Exploring Set Function in Python

The set() function creates a collection of unique, unordered elements, automatically removing duplicates. It is useful for comparing data, grouping categories, and performing other operations within a dataset. By converting a column to a set, you can perform methods like union, intersection, and difference to analyze and compare data. Sets can be created using the set() function or by enclosing elements in curly braces {}.

Importing Library & Dataset

import pandas as pd

df = pd.read_csv('C:/Users/SANKHYA/Documents/dataset.csv')
df.head()

	Order_ID	Order_Date	Customer_ID	Category	Sub_Category	Sales	Region
0	CA-2018-106103	10-06-18	SC-20305	Technology	Accessories	132.52	Central
1	CA-2018-102407	09-12-18	AT-10435	Office Supplies	Art	11.16	West
2	CA-2018-117947	18-08-18	NG-18355	Furniture	Furnishings	40.48	East
3	CA-2018-152485	04-09-18	JD-15790	Office Supplies	Art	13.12	Central
4	CA-2018-153339	03-11-18	DJ-13510	Furniture	Furnishings	15.99	South

Let’s try few methods of set() function:

Using Union: Combines all unique elements from two sets.

# Define two sets
products_tech = set(df[df['Category']=='Technology']['Sub_Category'])
products_furniture = set(df[df['Category']=='Furniture']['Sub_Category'])

# Union of both sets
union_prod = products_tech.union(products_furniture)
print("Union of Sub-Categories (Technology and Furniture):", union_prod)

Union of Sub-Categories (Technology and Furniture): {'Furnishings', 'Machines', 'Chairs', 'Phones', 'Accessories', 'Copiers', 'Tables', 'Bookcases'}

Using Intersection: Finds elements common to both sets.

# Define two sets
cust_region1 = set(df[df['Region']=='East']['Customer_ID'])
cust_region2 = set(df[df['Region']=='South']['Customer_ID'])

# Intersection of customers from both regions
overlap_cust = cust_region1.intersection(cust_region2)
print("Customers in Both East and South Regions:", overlap_cust)

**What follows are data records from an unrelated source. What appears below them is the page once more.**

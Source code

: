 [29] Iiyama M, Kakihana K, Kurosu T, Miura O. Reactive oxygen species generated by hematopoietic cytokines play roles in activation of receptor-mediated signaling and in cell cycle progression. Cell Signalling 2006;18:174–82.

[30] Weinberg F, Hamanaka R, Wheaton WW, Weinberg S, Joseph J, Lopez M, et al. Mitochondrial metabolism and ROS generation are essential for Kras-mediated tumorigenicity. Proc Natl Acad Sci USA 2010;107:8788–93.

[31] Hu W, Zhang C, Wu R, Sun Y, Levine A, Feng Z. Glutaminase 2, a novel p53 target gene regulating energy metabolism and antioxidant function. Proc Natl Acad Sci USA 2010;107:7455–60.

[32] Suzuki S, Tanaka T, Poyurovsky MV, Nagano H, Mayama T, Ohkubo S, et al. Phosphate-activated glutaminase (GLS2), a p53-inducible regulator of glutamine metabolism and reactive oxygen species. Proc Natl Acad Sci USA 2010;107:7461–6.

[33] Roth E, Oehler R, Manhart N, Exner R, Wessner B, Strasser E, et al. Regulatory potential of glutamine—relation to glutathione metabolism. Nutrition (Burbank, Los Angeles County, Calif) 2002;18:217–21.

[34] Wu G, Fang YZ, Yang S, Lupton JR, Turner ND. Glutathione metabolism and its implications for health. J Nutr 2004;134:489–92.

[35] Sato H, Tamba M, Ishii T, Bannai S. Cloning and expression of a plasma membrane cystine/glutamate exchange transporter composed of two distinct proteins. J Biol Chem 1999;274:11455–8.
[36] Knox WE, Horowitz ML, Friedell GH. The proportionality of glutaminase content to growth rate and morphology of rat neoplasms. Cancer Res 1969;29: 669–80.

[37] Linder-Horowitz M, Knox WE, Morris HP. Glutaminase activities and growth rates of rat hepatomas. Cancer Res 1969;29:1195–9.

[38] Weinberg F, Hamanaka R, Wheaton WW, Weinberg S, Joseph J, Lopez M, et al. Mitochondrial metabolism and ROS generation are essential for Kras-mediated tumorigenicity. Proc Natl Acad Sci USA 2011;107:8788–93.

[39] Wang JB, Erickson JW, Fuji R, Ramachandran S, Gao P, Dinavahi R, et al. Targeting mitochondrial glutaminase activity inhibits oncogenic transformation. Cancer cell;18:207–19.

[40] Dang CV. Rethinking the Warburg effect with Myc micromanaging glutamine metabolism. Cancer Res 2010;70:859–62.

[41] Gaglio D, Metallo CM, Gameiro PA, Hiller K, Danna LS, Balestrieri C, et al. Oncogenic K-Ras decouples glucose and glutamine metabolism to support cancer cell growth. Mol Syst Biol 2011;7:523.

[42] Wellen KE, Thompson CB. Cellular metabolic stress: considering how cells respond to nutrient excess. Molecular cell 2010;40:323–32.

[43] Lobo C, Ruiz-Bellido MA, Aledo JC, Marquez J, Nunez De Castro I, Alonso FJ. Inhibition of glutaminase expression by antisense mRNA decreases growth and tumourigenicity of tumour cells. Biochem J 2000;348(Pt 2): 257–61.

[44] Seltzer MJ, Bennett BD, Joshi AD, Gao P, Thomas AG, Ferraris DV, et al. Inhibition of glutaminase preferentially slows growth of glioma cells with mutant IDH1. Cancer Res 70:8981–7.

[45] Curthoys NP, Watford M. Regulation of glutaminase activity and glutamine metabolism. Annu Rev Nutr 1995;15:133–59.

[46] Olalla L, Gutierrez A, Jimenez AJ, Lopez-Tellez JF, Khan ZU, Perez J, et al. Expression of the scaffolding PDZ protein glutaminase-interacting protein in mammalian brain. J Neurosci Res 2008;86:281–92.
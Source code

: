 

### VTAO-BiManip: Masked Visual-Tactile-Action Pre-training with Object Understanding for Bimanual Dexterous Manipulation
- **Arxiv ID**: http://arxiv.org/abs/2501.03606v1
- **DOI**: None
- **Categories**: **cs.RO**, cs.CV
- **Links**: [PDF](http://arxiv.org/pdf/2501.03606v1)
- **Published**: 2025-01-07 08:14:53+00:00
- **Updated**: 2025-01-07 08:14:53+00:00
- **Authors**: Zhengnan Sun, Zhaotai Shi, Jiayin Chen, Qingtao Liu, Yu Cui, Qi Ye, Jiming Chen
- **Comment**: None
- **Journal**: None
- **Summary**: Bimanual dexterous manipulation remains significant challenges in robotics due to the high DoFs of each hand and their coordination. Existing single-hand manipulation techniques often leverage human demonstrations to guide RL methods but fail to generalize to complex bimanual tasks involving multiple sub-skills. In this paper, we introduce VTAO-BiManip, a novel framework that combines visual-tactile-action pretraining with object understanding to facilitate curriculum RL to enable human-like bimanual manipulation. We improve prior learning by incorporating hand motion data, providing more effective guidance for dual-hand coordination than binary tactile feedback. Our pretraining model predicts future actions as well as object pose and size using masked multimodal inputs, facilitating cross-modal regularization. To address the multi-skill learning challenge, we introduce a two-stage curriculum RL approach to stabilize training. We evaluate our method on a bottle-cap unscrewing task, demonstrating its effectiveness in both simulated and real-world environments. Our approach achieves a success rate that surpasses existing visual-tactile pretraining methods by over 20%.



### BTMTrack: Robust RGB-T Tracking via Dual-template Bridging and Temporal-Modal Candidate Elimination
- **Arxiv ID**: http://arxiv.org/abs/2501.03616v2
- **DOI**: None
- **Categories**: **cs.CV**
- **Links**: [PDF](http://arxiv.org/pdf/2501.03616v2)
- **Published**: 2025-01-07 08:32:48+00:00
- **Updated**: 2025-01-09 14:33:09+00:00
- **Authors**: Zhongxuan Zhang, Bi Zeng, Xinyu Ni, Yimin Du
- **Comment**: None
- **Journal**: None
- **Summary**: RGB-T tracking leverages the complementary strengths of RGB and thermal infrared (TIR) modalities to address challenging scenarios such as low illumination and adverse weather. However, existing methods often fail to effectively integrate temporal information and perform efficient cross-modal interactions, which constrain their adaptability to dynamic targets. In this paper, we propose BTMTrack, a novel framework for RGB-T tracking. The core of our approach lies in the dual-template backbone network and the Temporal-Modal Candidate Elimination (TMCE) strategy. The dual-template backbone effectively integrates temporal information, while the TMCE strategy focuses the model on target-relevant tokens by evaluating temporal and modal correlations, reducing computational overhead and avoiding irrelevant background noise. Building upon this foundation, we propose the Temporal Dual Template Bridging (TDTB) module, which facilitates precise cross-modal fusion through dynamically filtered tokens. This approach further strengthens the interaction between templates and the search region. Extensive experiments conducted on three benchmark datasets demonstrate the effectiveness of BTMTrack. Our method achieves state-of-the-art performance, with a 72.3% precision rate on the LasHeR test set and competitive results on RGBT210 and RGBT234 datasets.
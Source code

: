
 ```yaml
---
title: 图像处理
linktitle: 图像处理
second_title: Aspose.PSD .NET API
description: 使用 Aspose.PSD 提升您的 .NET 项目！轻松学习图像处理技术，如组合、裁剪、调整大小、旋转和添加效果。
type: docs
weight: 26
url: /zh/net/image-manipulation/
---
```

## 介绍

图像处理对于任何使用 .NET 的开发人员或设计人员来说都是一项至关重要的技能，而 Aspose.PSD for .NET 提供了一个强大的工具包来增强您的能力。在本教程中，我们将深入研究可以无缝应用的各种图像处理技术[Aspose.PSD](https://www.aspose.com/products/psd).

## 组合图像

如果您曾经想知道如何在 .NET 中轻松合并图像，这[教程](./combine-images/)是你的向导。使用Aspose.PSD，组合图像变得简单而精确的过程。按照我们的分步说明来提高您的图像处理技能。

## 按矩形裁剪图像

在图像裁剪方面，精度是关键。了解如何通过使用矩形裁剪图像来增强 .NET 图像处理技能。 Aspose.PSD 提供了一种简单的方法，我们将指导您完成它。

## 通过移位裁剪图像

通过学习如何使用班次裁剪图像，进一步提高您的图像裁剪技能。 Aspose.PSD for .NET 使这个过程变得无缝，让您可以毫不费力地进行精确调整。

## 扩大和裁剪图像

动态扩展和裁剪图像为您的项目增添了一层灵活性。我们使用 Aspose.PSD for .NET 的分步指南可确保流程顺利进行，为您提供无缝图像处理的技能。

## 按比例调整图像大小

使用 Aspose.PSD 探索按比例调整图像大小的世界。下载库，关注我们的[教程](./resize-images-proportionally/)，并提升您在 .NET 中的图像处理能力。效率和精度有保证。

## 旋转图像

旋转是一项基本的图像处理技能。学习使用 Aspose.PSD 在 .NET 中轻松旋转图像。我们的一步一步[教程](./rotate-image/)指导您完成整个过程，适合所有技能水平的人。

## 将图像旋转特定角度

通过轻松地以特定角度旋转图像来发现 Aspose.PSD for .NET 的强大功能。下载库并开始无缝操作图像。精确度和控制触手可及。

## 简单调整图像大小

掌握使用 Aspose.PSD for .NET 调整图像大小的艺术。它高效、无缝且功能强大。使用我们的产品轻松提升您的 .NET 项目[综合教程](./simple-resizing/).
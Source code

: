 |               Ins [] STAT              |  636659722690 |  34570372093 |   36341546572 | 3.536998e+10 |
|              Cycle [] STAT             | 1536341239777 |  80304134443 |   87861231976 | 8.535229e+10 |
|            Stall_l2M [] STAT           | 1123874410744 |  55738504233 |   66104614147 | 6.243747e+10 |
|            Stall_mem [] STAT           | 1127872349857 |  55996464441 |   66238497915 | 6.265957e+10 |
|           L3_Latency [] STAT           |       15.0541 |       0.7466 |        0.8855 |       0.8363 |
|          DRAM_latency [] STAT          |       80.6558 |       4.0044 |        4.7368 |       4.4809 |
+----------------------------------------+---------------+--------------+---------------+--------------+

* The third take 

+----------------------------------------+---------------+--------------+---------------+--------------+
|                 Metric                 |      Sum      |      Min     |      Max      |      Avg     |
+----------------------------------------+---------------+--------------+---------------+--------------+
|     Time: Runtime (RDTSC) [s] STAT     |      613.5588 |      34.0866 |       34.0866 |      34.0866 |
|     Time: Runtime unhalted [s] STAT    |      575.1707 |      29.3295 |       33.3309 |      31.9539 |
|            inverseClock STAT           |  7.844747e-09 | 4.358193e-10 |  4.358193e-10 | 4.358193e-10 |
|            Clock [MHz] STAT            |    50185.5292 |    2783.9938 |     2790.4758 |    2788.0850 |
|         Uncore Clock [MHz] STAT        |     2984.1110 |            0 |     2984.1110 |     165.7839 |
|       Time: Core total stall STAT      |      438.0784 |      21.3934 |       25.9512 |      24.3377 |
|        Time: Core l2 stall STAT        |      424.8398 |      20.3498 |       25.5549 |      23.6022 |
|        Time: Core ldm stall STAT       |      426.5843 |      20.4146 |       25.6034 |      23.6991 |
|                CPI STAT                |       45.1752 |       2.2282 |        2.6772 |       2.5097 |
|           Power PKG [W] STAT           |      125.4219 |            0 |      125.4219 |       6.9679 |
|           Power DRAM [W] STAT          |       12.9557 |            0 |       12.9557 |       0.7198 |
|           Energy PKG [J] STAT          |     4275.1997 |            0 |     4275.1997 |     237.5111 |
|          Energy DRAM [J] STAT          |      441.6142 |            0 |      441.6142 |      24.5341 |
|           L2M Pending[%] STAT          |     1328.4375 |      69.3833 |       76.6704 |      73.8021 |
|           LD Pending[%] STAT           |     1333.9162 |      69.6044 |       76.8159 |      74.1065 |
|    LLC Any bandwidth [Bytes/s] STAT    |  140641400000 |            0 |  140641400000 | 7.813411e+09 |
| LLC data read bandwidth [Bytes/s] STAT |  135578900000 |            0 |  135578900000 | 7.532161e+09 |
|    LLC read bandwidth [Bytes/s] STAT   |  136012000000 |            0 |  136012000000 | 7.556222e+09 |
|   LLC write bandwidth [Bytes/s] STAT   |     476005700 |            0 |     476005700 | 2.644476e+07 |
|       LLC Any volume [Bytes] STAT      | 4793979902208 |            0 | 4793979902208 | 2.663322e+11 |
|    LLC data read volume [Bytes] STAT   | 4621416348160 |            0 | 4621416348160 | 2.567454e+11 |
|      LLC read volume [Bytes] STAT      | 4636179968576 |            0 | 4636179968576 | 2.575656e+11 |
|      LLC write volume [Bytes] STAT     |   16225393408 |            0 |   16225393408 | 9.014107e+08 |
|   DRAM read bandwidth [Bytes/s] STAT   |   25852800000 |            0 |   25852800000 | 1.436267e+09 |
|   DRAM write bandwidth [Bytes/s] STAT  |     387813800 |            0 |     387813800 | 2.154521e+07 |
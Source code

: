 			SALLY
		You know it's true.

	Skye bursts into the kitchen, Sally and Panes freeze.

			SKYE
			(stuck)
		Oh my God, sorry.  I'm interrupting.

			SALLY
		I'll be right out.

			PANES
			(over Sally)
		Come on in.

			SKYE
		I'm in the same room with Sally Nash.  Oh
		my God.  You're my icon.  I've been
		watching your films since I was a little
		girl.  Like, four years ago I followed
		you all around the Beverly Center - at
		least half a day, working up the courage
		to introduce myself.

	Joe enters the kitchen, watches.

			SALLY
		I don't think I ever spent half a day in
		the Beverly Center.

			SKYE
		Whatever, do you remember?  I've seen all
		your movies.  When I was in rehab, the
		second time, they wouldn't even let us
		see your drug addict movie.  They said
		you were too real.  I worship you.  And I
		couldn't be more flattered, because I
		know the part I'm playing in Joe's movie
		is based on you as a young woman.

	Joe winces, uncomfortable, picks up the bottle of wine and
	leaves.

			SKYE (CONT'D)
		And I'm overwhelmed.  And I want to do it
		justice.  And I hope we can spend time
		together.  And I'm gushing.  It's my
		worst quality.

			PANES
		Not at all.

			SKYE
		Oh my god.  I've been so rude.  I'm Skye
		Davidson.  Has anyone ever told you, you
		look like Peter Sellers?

Customers in Both East and South Regions: {'MD-17860', 'AH-10075', 'CA-12265', 'RD-19810', 'BT-11680', 'AS-10090'}

Using Difference: Identifies elements present in one set but not in the other.

# Define two sets
products_office = set(df[df['Category']=='Office Supplies']['Sub_Category'])
products_tech = set(df[df['Category']=='Technology']['Sub_Category'])
                       
# Difference of sub-categories: sub-categories in Office Supplies but not in Technology
difference_prod = products_office.difference(products_tech)
print("Sub-Categories in Office Supplies but not in Technology:", difference_prod)

Sub-Categories in Office Supplies but not in Technology: {'Appliances', 'Labels', 'Art', 'Storage', 'Fasteners', 'Envelopes', 'Supplies', 'Paper', 'Binders'}

Conclusion:

The set() function in Python is a versatile tool for managing collections of unique elements, making it ideal for tasks requiring data comparison and filtering. Its support for methods like union, intersection, and difference simplifies the process of comparing and merging data, making it easier to uncover insights. By using these techniques, you can efficiently handle unique elements and relationships within your datasets. Incorporating set operations into your data analysis toolkit will enhance your ability to work with diverse data scenarios.